2023年UHCハイレベル会合に向けた世界の医療団の声明

ユニバーサル・ヘルス・カバレッジ に関する第2回ハイレベル会合が、9月21日にニューヨークで開催されます。各国政府は、2015年までに、すべての人が必要な時に、必要な場所で、経済的困難を伴うことなく必要なあらゆる種類の医療サービスを受けられるようにすることに合意しました。世界の医療団はこの会合に出席し、世界の指導者たちに対し、この目標を達成するための大胆なステップに合意するよう呼びかけます。

世界の医療団は、医療サービスを受けられない社会から疎外された人々と直接協働することを通じ、人々の健康を形作っている社会的、経済的、政治的決定要因を目の当たりにしています。私たちは、医療費の利用者負担の導入や保健分野の民営化が、しばしば保健サービスを利用しにくくしていることを見てきました。
また、社会から疎外されたコミュニティの多くが、保健医療へのアクセスを拒否されています。これは、UHCを正式に宣言した国でも同様です。疎外されているグループはさまざまですが、貧困層や農村地域、女性や少女、移民や難民、薬物使用者、受刑者などであることが多いです。私たちは、往々にしてプライマリーヘルスケア(※1)と性と生殖に関する健康へのケア(セクシュアル・リプロダクティブ・ヘルスケア)が欠けている点を懸念しています。この2つの要素を完全にカバーしなければ、UHCを達成することはできません。
従って、私たちは各国首脳に対し、以下のコミットメントを果たす、もしくは再確認し、強力でエビデンスに基づいた政治宣言を発するよう交渉することを求めます。

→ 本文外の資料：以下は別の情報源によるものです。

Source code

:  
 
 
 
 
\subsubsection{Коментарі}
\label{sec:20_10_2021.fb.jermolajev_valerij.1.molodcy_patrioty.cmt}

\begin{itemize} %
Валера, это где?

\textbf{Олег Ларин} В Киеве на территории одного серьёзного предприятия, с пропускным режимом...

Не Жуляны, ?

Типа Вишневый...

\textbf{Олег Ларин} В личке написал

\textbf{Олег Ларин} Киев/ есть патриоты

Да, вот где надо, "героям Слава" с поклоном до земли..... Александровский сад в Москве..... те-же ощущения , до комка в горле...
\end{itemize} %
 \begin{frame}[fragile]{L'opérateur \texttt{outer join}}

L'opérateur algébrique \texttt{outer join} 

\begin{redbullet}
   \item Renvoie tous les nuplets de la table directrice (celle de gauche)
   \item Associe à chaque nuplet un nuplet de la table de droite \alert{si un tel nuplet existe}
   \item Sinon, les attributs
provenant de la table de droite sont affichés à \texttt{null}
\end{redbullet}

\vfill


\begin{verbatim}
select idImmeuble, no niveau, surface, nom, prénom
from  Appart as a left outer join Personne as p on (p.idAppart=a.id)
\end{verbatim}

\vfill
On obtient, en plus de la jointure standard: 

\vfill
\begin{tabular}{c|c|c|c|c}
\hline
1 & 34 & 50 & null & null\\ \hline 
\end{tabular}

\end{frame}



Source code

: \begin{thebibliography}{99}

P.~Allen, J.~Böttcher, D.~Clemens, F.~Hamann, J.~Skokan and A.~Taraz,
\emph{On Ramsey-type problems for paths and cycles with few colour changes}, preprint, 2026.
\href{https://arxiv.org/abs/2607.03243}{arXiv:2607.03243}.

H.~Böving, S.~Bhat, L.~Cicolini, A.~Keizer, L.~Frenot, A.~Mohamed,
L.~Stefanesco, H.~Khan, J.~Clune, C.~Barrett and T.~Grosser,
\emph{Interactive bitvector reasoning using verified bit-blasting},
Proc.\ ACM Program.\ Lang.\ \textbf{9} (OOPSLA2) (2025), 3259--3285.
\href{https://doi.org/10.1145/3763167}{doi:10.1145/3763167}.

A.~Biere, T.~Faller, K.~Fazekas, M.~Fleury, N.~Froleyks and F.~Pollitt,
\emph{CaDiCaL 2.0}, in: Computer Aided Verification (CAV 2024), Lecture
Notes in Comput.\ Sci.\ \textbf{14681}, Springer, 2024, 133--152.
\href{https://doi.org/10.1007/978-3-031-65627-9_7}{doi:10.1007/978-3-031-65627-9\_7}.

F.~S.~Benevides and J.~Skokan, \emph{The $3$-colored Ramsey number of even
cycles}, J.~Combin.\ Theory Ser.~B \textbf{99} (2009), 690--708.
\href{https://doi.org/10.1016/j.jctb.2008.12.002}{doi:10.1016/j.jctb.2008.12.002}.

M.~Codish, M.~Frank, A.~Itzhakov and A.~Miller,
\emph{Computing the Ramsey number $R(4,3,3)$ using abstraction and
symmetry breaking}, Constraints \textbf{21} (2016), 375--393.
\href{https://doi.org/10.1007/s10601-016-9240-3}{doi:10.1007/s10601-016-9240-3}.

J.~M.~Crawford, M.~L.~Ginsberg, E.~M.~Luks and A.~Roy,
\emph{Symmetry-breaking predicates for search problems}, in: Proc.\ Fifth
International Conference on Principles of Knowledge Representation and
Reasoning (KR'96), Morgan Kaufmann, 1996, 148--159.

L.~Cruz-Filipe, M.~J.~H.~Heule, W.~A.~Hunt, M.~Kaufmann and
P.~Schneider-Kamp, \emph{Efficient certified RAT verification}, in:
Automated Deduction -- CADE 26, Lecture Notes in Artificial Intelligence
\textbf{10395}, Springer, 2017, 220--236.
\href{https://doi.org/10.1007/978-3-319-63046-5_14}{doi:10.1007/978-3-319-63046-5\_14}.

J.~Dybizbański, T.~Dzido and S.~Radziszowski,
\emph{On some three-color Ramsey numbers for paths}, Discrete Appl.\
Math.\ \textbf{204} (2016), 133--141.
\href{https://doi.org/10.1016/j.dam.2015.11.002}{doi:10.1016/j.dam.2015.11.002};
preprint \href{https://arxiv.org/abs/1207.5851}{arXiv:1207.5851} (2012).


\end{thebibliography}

・国連の経済的、社会的、文化的権利に関する国際規約に規定されている、到達可能な最高水準の身体、精神の健康を享受する権利と、健康な生活と労働条件、および必要な医療サービスへのアクセスを確保する国家の義務を再確認する。国家には、医療分野における民間部門を監視し、規制する義務があります。
・プライマリーヘルスケアに関するアルマ・アタ宣言(※2)の3つの柱を再確認する:
  ・人々の生涯を通じて、ニーズに基づいた総合的な保健サービスを提供する。
  ・多部門にわたる政策と行動を通じて、より広範な健康の決定要因に対処する。
  ・個人、家族、地域社会のエンパワーメントを行う。
・「誰一人取り残さない」というコミットメントを再確認する:脆弱な立場にある人々に十分なアクセスと特別な支援を提供し、差別から守る。
・女性の健康への権利を制限する動きに抵抗し、性と生殖に関する健康と権利が全面的にUHCの不可欠な部分として認識されるようにする。
・排除された人々の状況を可視化するために、健康状態やサービスへのアクセスに関する詳細なデータの入手と利用を改善する。
・健康への公平なアクセスの計画、実施、モニタリングに、影響を受けるコミュニティの人々を参加させる。

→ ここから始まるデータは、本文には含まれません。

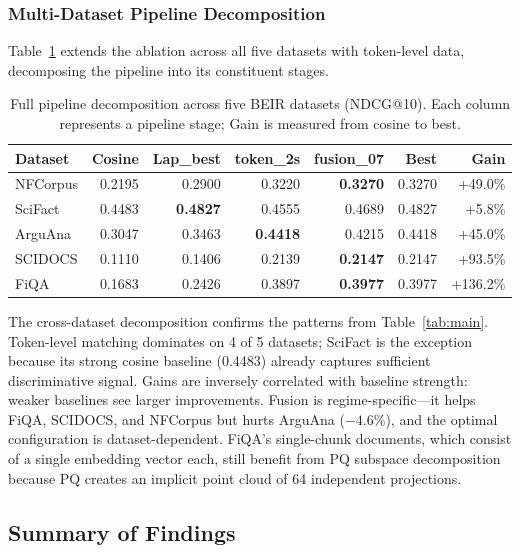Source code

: \documentclass[review,1p]{elsarticle}
\begin{document}
\subsubsection{Multi-Dataset Pipeline Decomposition}
\label{subsubsec:multi-dataset}

Table~\ref{tab:decomposition} extends the ablation across all five datasets with token-level data, decomposing the pipeline into its constituent stages.

\begin{table}[ht]
\centering
\caption{Full pipeline decomposition across five BEIR datasets (NDCG@10). Each column represents a pipeline stage; Gain is measured from cosine to best.}
\label{tab:decomposition}
\begin{tabular}{lrrrrr|r}
\toprule
Dataset & Cosine & Lap\_best & token\_2s & fusion\_07 & \textbf{Best} & \textbf{Gain} \\
\midrule
NFCorpus & 0.2195 & 0.2900 & 0.3220 & \textbf{0.3270} & 0.3270 & +49.0\% \\
SciFact & 0.4483 & \textbf{0.4827} & 0.4555 & 0.4689 & 0.4827 & +5.8\% \\
ArguAna & 0.3047 & 0.3463 & \textbf{0.4418} & 0.4215 & 0.4418 & +45.0\% \\
SCIDOCS & 0.1110 & 0.1406 & 0.2139 & \textbf{0.2147} & 0.2147 & +93.5\% \\
FiQA & 0.1683 & 0.2426 & 0.3897 & \textbf{0.3977} & 0.3977 & +136.2\% \\
\bottomrule
\end{tabular}
\end{table}

The cross-dataset decomposition confirms the patterns from Table~\ref{tab:main}. Token-level matching dominates on 4 of 5 datasets; SciFact is the exception because its strong cosine baseline (0.4483) already captures sufficient discriminative signal. Gains are inversely correlated with baseline strength: weaker baselines see larger improvements. Fusion is regime-specific---it helps FiQA, SCIDOCS, and NFCorpus but hurts ArguAna ($-4.6\%$), and the optimal configuration is dataset-dependent. FiQA's single-chunk documents, which consist of a single embedding vector each, still benefit from PQ subspace decomposition because PQ creates an implicit point cloud of 64 independent projections.

\subsection{Summary of Findings}
\label{subsec:key-findings}
\end{document}
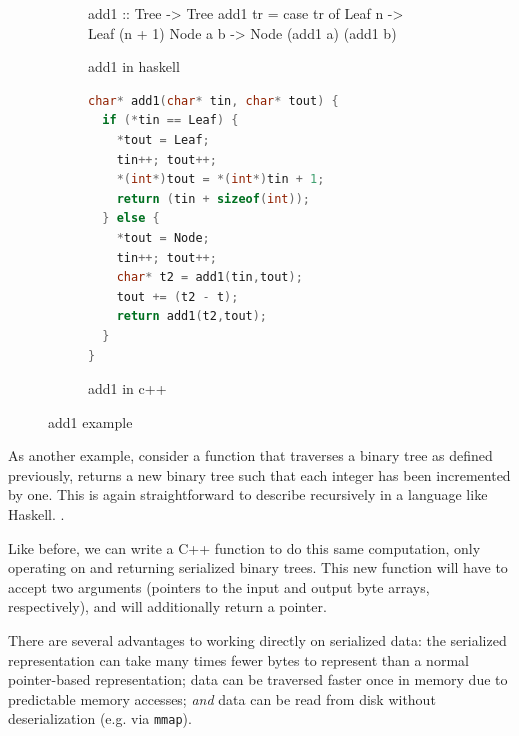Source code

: \documentclass[showabstract,showacknowledgments,showpreface,showdedication]{iuphd}
\theoremstyle{nonumberplain}
\begin{document}
\begin{figure}
  \begin{subfigure}{\textwidth}
\begin{code}
add1 :: Tree -> Tree
add1 tr =
  case tr of
    Leaf n -> Leaf (n + 1)
    Node a b -> Node (add1 a) (add1 b)
\end{code}
    \caption{add1 in haskell}\label{fig:add1-haskell}
  \end{subfigure}

  \begin{subfigure}{\textwidth}
\begin{lstlisting}[language=C++]
char* add1(char* tin, char* tout) {
  if (*tin == Leaf) {
    *tout = Leaf;
    tin++; tout++;
    *(int*)tout = *(int*)tin + 1;
    return (tin + sizeof(int));
  } else {
    *tout = Node;
    tin++; tout++;
    char* t2 = add1(tin,tout);
    tout += (t2 - t);
    return add1(t2,tout);
  }
}
\end{lstlisting}
    \caption{add1 in c++}\label{fig:add1-cpp}
  \end{subfigure}
\caption{add1 example}
\end{figure}

As another example, consider a function that traverses a binary tree as defined
previously, returns a new binary tree such that each integer has been incremented
by one. This is again straightforward to describe recursively in a language
like Haskell. .

Like before, we can write a C++ function to do this same computation, only
operating on and returning serialized binary trees. This new function will
have to accept two arguments (pointers to the input and output byte arrays,
respectively), and will additionally return a pointer. 


There are several advantages to working directly on serialized data: the
serialized representation can take many times fewer bytes to represent than
a normal pointer-based representation; data can be traversed faster once in
memory due to predictable memory accesses; \emph{and} data can be read from
disk without deserialization (e.g. via \texttt{mmap}).
%
\end{document}
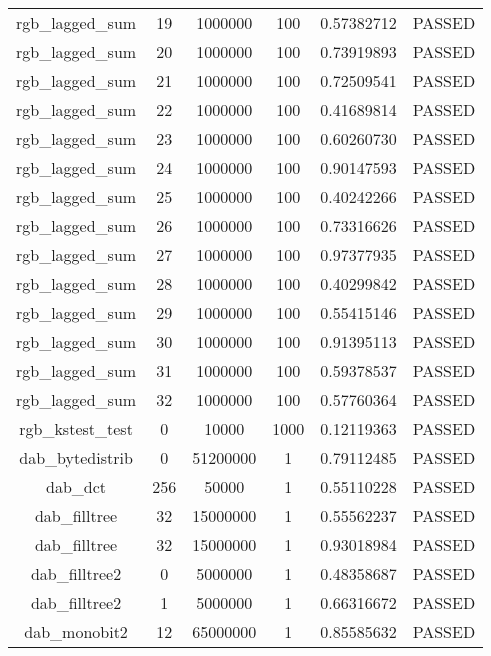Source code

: \begin{longtable}{cccccc}
rgb\_lagged\_sum & 19 & 1000000 & 100 & 0.57382712 & PASSED \\
rgb\_lagged\_sum & 20 & 1000000 & 100 & 0.73919893 & PASSED \\
rgb\_lagged\_sum & 21 & 1000000 & 100 & 0.72509541 & PASSED \\
rgb\_lagged\_sum & 22 & 1000000 & 100 & 0.41689814 & PASSED \\
rgb\_lagged\_sum & 23 & 1000000 & 100 & 0.60260730 & PASSED \\
rgb\_lagged\_sum & 24 & 1000000 & 100 & 0.90147593 & PASSED \\
rgb\_lagged\_sum & 25 & 1000000 & 100 & 0.40242266 & PASSED \\
rgb\_lagged\_sum & 26 & 1000000 & 100 & 0.73316626 & PASSED \\
rgb\_lagged\_sum & 27 & 1000000 & 100 & 0.97377935 & PASSED \\
rgb\_lagged\_sum & 28 & 1000000 & 100 & 0.40299842 & PASSED \\
rgb\_lagged\_sum & 29 & 1000000 & 100 & 0.55415146 & PASSED \\
rgb\_lagged\_sum & 30 & 1000000 & 100 & 0.91395113 & PASSED \\
rgb\_lagged\_sum & 31 & 1000000 & 100 & 0.59378537 & PASSED \\
rgb\_lagged\_sum & 32 & 1000000 & 100 & 0.57760364 & PASSED \\
rgb\_kstest\_test & 0 & 10000 & 1000 & 0.12119363 & PASSED \\
dab\_bytedistrib & 0 & 51200000 & 1 & 0.79112485 & PASSED \\
dab\_dct & 256 & 50000 & 1 & 0.55110228 & PASSED \\
dab\_filltree & 32 & 15000000 & 1 & 0.55562237 & PASSED \\
dab\_filltree & 32 & 15000000 & 1 & 0.93018984 & PASSED \\
dab\_filltree2 & 0 & 5000000 & 1 & 0.48358687 & PASSED \\
dab\_filltree2 & 1 & 5000000 & 1 & 0.66316672 & PASSED \\
dab\_monobit2 & 12 & 65000000 & 1 & 0.85585632 & PASSED \\
\bottomrule
\end{longtable}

現在の政策は、2030 年までにUHCを達成するには十分ではありません。特に、UHC を実現するためには資金を増やすことが必要です。私たちは各国政府に対し、世界中で起きていることを考慮し、人権を尊重する義務に沿って公平な医療システムを構築する責任を認識するよう求めます。

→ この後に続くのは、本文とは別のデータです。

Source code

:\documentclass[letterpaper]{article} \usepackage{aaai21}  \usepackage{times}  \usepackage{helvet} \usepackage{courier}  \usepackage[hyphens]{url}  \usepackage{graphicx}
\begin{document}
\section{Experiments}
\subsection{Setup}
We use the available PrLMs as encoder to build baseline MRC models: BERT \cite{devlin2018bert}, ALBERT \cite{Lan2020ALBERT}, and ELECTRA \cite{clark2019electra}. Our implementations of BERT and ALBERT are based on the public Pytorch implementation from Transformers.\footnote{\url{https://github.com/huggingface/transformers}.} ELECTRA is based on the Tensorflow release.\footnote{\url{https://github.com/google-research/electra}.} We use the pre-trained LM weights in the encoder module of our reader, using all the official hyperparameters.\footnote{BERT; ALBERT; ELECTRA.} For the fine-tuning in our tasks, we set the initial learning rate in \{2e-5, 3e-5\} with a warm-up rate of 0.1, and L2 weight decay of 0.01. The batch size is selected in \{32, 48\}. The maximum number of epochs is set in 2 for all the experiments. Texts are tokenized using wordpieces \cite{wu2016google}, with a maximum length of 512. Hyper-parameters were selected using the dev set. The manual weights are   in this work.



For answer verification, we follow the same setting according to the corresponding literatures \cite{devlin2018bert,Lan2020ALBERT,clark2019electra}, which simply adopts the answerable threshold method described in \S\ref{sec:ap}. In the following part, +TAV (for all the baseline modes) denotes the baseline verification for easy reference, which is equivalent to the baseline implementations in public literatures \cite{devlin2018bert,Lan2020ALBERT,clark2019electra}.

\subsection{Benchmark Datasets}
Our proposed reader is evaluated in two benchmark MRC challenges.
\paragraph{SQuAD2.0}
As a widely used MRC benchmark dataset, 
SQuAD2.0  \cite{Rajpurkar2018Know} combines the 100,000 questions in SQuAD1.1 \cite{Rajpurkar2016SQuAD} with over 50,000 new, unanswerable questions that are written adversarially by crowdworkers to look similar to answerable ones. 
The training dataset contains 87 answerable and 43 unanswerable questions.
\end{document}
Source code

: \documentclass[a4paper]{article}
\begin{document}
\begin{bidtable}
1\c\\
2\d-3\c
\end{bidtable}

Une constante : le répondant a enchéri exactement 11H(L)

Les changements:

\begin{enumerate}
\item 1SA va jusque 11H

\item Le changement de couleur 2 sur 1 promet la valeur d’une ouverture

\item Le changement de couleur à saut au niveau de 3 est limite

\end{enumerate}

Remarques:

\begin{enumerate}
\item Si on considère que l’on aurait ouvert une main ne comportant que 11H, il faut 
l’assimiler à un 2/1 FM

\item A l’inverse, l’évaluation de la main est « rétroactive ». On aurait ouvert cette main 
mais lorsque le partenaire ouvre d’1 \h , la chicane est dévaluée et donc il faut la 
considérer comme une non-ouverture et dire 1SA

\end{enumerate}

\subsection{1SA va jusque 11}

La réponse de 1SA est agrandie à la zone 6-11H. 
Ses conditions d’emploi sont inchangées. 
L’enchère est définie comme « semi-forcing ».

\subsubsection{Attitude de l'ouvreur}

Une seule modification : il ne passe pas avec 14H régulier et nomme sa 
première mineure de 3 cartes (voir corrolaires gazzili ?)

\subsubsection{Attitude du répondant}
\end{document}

※1 プライマリーヘルスケアは、国の医療システムを効果的に組織し強化し、健康と福祉のサービスを地域社会もたらす社会全体のアプローチです。健康増進から病気の予防、治療、リハビリテーション、緩和ケアなどに至るまで、個人の健康のニーズに従い、受け入れ可能な方法で提供されます。
参考:https://www.who.int/health-topics/primary-health-care#tab=tab_1

※2 1978年9月に旧ソビエト連邦(現在はカザフスタン共和国)のアルマ・アタで「プライマリーヘルスケアに関する国際会議」(世界保健機関[WHO]とユニセフの共催)が開催され、143ヶ国の政府代表と67機関(国際機関やボランティア団体等)が参加。健康が基本的人権であることを明言した「アルマ・アタ宣言」が採択されました。